• PROBLEM DESCRIPTION:
Your answer should be one number: the count of lines in these entries that hold the word "corollary".

• MATERIAL SHOWN:
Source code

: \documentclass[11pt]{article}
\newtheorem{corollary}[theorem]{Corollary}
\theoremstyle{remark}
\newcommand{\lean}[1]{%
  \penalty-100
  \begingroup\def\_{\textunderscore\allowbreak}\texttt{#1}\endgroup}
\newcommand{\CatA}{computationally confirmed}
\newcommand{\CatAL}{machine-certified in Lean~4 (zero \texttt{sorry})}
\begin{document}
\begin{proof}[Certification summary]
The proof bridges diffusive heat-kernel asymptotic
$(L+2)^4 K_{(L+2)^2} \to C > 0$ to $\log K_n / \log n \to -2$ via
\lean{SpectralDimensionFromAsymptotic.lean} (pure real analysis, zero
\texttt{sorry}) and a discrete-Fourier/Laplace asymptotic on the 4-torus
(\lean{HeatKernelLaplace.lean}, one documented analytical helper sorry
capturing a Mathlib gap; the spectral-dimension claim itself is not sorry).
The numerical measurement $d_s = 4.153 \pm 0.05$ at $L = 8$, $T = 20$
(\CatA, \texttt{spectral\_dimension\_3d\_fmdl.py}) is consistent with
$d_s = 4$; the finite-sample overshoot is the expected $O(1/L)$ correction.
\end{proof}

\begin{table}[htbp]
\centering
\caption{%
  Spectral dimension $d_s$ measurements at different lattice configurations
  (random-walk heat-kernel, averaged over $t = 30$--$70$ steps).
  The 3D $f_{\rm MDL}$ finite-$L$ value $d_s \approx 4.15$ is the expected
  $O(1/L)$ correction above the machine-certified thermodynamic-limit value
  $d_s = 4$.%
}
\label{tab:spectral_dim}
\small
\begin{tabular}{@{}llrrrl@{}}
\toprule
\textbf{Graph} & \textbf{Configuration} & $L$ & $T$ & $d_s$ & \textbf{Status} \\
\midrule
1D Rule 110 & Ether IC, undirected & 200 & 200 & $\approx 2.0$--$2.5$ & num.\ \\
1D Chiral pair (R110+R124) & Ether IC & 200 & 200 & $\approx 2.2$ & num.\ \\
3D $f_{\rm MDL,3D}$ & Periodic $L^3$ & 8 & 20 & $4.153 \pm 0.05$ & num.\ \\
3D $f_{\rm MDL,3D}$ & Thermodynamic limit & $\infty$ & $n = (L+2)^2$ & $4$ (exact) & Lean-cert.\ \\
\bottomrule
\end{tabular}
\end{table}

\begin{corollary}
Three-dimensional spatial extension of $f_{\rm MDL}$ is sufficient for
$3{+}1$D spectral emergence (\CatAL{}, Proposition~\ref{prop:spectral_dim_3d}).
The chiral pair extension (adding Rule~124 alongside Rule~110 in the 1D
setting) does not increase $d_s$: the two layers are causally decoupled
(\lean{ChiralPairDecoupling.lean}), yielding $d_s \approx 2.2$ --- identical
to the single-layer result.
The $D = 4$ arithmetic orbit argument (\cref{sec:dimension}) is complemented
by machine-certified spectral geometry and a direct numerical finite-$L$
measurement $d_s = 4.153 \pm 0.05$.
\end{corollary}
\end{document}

• RESPONSE:
3